SavePacifica.net
Summary of Pacifica Natl Board meeting
Tue Mar 12 18:25:43 2002

http://www.savepacifica.net/20020312_lameeting.html

iPNB votes to return to Berkeley, sets procedures for bylaw revisions and elections

March 12, 2002: The interim Pacifica National Board voted to return the network's headquarters to Berkeley, agreed on a procedure for rewriting Pacifica's bylaws and setting up an election procedure for Local Advisory Boards and the permanent national board, and passed a resolution aimed at setting the Free Speech Radio News stringers' strike at a wide-open meeting last weekend in Los Angeles. Several hundred listeners from all signal areas attended the meeting and were afforded opportunities to speak on every issue taken up by the board.

The board also heard reports from all station managers and LABs, from executive director Dan Coughlin and his assistant, Verna Avery-Brown, and from the director of the Pacifica archives.

Eleven of the 14 iPNB members attended the meeting. Missing were Dick Gregory, Bert Lee, and James Ferguson. Rob Robinson was present for part of the meeting.

The decision to return Pacifica's headquarters to Berkeley met the requirement for a two-thirds vote of the directors on all substantive issues, and came after a motion to split the issue of returning the national office itself and the financial headquarters failed on a 5-5 tie. The final vote was on a motion by Carol Spooner to move headquarters, including financial operations, to Berkeley "as soon as is feasible," but by the end of 2002. The vote was 7 to 2, with one abstention, by Marion Barry (WPFW). Voting in favor were Spooner and Pete Bramson (KPFA), chairman Leslie Cagan and Janice K. Bryant (WBAI), Dave Fertig (KPFK), and Teresa Allen and George Barnstone (KPFT). Against were Jabari Zakiya (WPFW) and Ray Laforest (WBAI). The deciding vote came from Barnstone, who agonized for minutes before voting yes. The crowd erupted with applause and cheers.

The discussion on revision of Pacifica's bylaws and establishment of election procedures spilled over from Saturday to Sunday morning as the board struggled with the issue of whether initial drafts should originate with the national board or with listener/LAB groups. Many listeners argued for local origination of the drafts; and Spooner, who presented the motion for formation of a national/local committee to prepare them, also tilted toward that solution. Against it was the argument that collating five different drafts from five separate areas would be confusing and time-consuming.

The committee proposed by Spooner would include at least one member of the iPNB from each signal area, at least three members of each LAB, and all members of local staffs and the listeners who wish to participate and who attend at least three consecutive subcommittee meetings in their local areas.

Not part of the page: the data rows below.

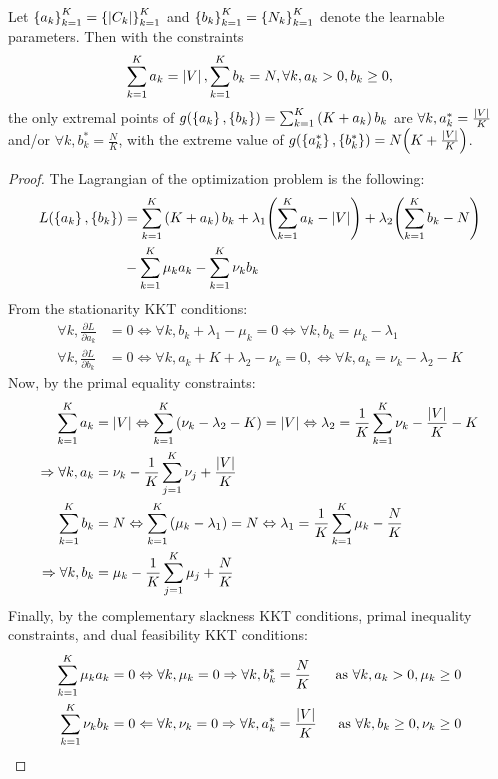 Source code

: \begin{lemma}
    \label{lemma:kkt_evaluation_cost}
    Let $\mathopen{}\left\{a_k\right\}_{k=1}^{K}=\mathopen{}\left\{\mathopen{}\left|C_k\right|\right\}_{k=1}^{K}$ and $\mathopen{}\left\{b_k\right\}_{k=1}^{K}=\mathopen{}\left\{N_k\right\}_{k=1}^{K}$ denote the learnable parameters. Then with the constraints $$\sum_{k=1}^{K}{a_k}=\mathopen{}\left|V\right|, \sum_{k=1}^{K}{b_k}=N, \forall k, a_k > 0, b_k \geq 0,$$ the only extremal points of $g\mathopen{}\left(\mathopen{}\left\{a_k\right\},\mathopen{}\left\{b_k\right\}\right)=\sum_{k=1}^{K}{\mathopen{}\left(K + a_k\right)b_k}$ are $\forall k, a^*_k = \frac{\mathopen{}\left|V\right|}{K}$ and/or $\forall k, b^*_k = \frac{N}{K}$, with the extreme value of $g\mathopen{}\left(\mathopen{}\left\{a^*_k\right\},\mathopen{}\left\{b^*_k\right\}\right)=N\mathopen{}\left(K + \frac{\mathopen{}\left|V\right|}{K}\right)$.
\end{lemma}
    \begin{proof}
        The Lagrangian of the optimization problem is the following:
        \begin{align*}
             L\mathopen{}\left(\mathopen{}\left\{a_k\right\},\mathopen{}\left\{b_k\right\}\right) &= \sum_{k=1}^{K}{\mathopen{}\left(K + a_k\right)b_k} + \lambda_1 \mathopen{}\left(\sum_{k=1}^{K}{a_k} - \mathopen{}\left|V\right|\right) + \lambda_2 \mathopen{}\left(\sum_{k=1}^{K}{b_k} - N\right) \\
             &- \sum_{k=1}^{K}{\mu_k a_k} - \sum_{k=1}^{K}{\nu_k b_k}
        \end{align*}
        $$$$
    From the stationarity KKT conditions:
    \begin{align*}
        \forall k, \frac{\partial L}{\partial a_k} &= 0 \Leftrightarrow \forall k, b_k + \lambda_1 - \mu_k = 0 \Leftrightarrow  \forall k, b_k = \mu_k - \lambda_1 \\
        \forall k, \frac{\partial L}{\partial b_k} &= 0 \Leftrightarrow \forall k, a_k + K + \lambda_2 - \nu_k = 0, \Leftrightarrow \forall k, a_k = \nu_k - \lambda_2 - K
    \end{align*}
    Now, by the primal equality constraints:
    \begin{align*}
        \sum_{k=1}^{K}{a_k} &= \mathopen{}\left|V\right| \Leftrightarrow \sum_{k=1}^{K}{\mathopen{}\left(\nu_k - \lambda_2 - K\right)} = \mathopen{}\left|V\right| \Leftrightarrow \lambda_2 = \frac{1}{K} \sum_{k=1}^{K}{\nu_k} - \frac{\mathopen{}\left|V\right|}{K} - K \\
        \Rightarrow \forall k, a_k &= \nu_k - \frac{1}{K} \sum_{j=1}^{K}{\nu_j} + \frac{\mathopen{}\left|V\right|}{K} \\
        \sum_{k=1}^{K}{b_k} &= N \Leftrightarrow \sum_{k=1}^{K}{\mathopen{}\left(\mu_k - \lambda_1\right)} = N \Leftrightarrow \lambda_1 = \frac{1}{K} \sum_{k=1}^{K}{\mu_k} - \frac{N}{K} \\
        \Rightarrow \forall k, b_k &= \mu_k - \frac{1}{K} \sum_{j=1}^{K}{\mu_j} + \frac{N}{K}
    \end{align*}
    Finally, by the complementary slackness KKT conditions, primal inequality constraints, and dual feasibility KKT conditions:
    \begin{align*}
        \sum_{k=1}^{K}{\mu_k a_k} &= 0 \Leftrightarrow \forall k, \mu_k = 0 \Rightarrow \forall k, b^*_k=\frac{N}{K} & \text{ as $\forall k, a_k>0,\mu_k \geq 0$}\\
        \sum_{k=1}^{K}{\nu_k b_k} &= 0 \Leftarrow \forall k, \nu_k = 0 \Rightarrow \forall k, a^*_k = \frac{\mathopen{}\left|V\right|}{K} & \text{ as $\forall k, b_k \geq 0,\nu_k \geq 0$}
    \end{align*}
    \end{proof}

Cagan offered a compromise under which the iPNB would circulate a list of issues and questions; that the five local subcommittees consider these and add their own suggestions and revisions; that the national committee would then codify these as suggested bylaws and send them out to the local subcommittees for their consideration and revision. The process might take as many as three iterations, Cagan said. This proposal passed by a 9-0 vote, with Zakiya abstaining.

Spooner will chair the committee. Her timetable calls for the local subcommittees to have their issues identified by April 15, for a rough draft of bylaws to be circulated by May 31, a revised draft by July 15, and a final draft submitted to the IPNB and the LABs by Aug 15. Final approval would be expected by Aug. 31. That would leave three months for the elections mandated by the court decision returning control of Pacifica to the current board to be held by Dec. 29, 2002.

The decision aimed at settling the stringers' strike came on a resolution, passed unanimously, that Pacifica pledge not to censor FSRN or any other programs that air on the network's five stations, and that it continue to provide access to the Ku satellite system for the stringers group. If ratified by the stringers within 10 days, the strike will be considered settled.

The board also agreed on procedures for hiring station managers to replace the temporary managers now in place, and heard a report from Barry on the search for a permanent executive director to replace Coughlin. His search committee has received 14 resumes, Barry said, which it has reduced to five; these are now being reviewed and the committee will make a recommended choice at the next board meeting.

That meeting will be in Berkeley on the weekend of June 21-23. Further iPNB meetings will be in Houston Sept. 20-22, Washington Dec. 6-8, and New York March 22-24. The March meeting, Spooner noted, will be the last for the iPNB, since by March 29 a permanent board will have been elected.